-- Available data follows --
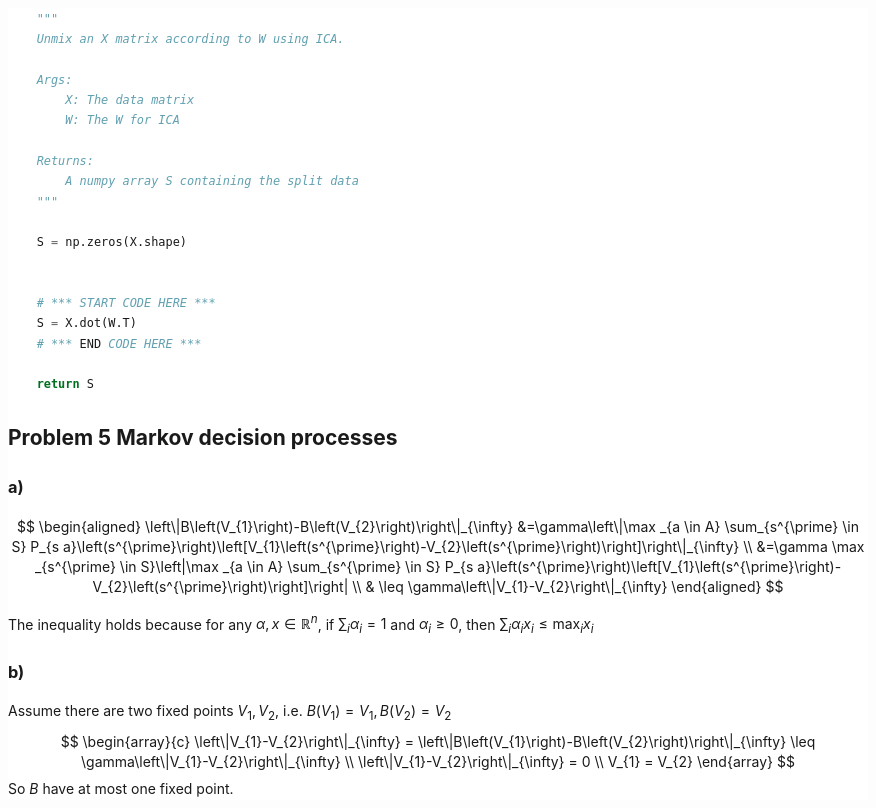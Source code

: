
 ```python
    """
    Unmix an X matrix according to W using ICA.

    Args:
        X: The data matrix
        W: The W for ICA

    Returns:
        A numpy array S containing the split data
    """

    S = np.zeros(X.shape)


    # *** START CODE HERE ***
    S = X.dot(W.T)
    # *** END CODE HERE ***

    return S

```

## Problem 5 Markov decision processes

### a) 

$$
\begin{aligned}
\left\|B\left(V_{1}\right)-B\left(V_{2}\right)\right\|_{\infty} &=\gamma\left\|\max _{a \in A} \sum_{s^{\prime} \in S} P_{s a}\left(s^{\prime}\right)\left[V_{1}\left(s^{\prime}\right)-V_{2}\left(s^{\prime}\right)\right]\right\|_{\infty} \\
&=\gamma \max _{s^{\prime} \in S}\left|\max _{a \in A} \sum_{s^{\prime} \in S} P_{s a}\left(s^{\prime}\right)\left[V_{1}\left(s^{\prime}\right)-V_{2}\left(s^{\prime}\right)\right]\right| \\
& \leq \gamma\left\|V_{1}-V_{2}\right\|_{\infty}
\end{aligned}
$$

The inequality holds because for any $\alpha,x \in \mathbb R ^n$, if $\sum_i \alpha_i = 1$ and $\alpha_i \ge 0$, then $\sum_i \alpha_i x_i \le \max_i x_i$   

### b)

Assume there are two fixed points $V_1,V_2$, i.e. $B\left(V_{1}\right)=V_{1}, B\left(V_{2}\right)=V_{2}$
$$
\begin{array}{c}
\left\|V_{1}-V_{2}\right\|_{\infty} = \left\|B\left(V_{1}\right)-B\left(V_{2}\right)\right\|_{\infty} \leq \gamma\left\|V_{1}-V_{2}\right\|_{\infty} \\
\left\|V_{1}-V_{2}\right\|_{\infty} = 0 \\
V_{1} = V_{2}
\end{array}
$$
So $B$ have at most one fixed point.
-- Available data concluded --
-- Available data follows --
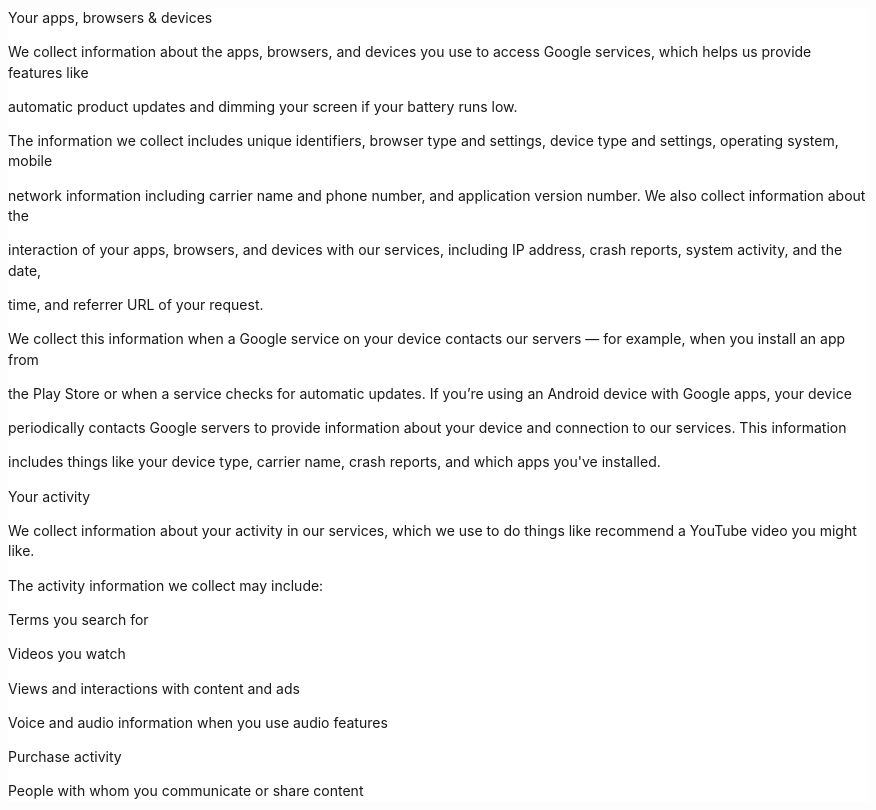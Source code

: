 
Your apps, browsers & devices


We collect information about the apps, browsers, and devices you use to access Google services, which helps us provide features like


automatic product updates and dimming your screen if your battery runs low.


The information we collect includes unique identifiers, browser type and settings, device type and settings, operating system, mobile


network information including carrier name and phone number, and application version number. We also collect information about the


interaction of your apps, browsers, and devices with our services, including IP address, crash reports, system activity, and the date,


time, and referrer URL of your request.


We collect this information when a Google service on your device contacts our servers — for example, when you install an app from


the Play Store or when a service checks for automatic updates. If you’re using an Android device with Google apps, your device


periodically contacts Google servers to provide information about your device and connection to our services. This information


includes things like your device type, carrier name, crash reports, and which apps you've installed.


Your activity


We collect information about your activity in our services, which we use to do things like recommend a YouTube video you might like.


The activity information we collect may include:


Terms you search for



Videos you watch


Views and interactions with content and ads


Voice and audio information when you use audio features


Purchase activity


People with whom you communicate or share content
-- Available data concluded --
-- Available data follows --
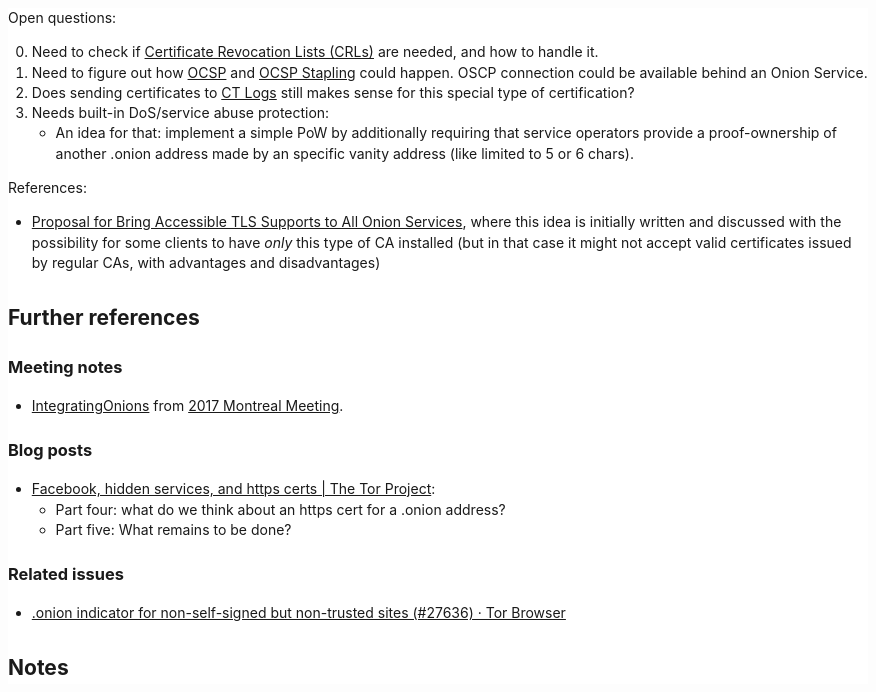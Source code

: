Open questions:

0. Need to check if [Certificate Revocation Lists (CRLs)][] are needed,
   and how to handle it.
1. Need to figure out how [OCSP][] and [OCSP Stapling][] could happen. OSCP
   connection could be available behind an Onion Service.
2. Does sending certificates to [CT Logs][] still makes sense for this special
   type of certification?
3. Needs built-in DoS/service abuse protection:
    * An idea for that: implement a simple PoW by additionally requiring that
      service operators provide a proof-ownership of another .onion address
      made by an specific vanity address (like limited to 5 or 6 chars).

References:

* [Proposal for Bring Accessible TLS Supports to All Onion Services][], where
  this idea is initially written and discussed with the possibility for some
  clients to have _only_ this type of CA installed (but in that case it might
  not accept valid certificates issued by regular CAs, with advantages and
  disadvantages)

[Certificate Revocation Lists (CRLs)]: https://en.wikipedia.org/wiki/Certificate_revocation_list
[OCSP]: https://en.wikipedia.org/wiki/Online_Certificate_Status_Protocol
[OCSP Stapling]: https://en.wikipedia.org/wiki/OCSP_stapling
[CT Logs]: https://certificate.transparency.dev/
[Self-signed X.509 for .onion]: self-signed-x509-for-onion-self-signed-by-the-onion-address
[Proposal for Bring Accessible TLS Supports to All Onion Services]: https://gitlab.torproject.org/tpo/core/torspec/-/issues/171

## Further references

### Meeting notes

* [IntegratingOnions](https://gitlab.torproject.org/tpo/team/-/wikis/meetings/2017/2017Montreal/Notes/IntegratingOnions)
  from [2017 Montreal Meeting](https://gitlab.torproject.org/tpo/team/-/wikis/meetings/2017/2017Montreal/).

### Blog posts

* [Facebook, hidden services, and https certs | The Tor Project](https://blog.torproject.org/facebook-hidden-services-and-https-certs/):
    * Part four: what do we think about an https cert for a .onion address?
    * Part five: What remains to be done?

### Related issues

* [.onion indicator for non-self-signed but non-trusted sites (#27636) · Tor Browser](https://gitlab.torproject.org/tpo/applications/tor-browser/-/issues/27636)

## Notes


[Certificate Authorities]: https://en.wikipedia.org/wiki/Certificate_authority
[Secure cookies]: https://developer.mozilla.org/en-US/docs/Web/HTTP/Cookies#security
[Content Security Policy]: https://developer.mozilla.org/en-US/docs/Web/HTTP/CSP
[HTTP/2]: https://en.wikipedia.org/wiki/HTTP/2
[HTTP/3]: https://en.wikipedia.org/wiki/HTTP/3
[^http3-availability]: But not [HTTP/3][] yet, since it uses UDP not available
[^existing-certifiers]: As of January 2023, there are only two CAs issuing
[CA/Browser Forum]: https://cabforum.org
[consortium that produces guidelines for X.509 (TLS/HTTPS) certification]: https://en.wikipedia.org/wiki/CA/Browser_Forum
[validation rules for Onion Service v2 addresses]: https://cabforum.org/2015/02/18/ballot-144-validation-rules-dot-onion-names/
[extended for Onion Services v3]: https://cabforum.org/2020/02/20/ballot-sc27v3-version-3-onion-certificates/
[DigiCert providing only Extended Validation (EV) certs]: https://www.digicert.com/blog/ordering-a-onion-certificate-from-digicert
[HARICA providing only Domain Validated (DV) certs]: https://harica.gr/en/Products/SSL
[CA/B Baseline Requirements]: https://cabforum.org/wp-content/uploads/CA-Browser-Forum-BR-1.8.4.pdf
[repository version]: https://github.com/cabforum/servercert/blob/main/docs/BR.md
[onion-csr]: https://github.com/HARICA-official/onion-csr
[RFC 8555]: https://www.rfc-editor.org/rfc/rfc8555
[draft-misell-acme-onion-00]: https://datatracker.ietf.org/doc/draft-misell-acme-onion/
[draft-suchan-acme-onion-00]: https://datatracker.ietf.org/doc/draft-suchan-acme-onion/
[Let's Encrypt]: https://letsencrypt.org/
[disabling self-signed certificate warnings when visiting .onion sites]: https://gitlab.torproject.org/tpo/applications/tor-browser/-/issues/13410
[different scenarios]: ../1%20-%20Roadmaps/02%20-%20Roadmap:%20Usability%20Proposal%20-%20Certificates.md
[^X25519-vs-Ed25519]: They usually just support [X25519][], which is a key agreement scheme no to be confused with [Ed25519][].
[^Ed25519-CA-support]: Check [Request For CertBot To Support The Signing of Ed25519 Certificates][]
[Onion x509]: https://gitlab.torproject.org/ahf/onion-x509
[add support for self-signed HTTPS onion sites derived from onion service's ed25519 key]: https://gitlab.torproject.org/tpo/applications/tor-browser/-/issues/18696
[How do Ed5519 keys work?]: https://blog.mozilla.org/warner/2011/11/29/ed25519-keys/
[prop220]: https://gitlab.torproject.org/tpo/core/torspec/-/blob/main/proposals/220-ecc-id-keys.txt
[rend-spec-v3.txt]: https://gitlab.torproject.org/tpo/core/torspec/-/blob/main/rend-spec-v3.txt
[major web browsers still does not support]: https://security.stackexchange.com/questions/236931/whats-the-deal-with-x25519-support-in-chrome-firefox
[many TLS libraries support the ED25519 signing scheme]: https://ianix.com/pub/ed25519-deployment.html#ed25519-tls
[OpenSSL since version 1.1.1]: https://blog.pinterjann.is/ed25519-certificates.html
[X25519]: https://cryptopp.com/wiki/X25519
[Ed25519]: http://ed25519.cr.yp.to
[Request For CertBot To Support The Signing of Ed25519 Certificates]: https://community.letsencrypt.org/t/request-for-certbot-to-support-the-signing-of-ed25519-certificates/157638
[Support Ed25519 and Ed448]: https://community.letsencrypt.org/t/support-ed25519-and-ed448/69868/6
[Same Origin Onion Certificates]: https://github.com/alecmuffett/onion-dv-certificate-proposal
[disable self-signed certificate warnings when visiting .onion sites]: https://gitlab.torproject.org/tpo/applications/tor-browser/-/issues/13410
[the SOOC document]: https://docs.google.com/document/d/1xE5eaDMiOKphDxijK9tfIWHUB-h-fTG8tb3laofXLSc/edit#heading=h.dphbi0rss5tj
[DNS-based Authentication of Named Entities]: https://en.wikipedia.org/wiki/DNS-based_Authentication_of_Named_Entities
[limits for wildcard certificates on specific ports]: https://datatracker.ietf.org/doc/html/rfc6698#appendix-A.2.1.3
-- Available data concluded --
» **Problem statement**
Above are the entries; copy every line among them that contains the word "blob".

» **Answer box**
[repository version]: https://github.com/cabforum/servercert/blob/main/docs/BR.md
[prop220]: https://gitlab.torproject.org/tpo/core/torspec/-/blob/main/proposals/220-ecc-id-keys.txt
[rend-spec-v3.txt]: https://gitlab.torproject.org/tpo/core/torspec/-/blob/main/rend-spec-v3.txt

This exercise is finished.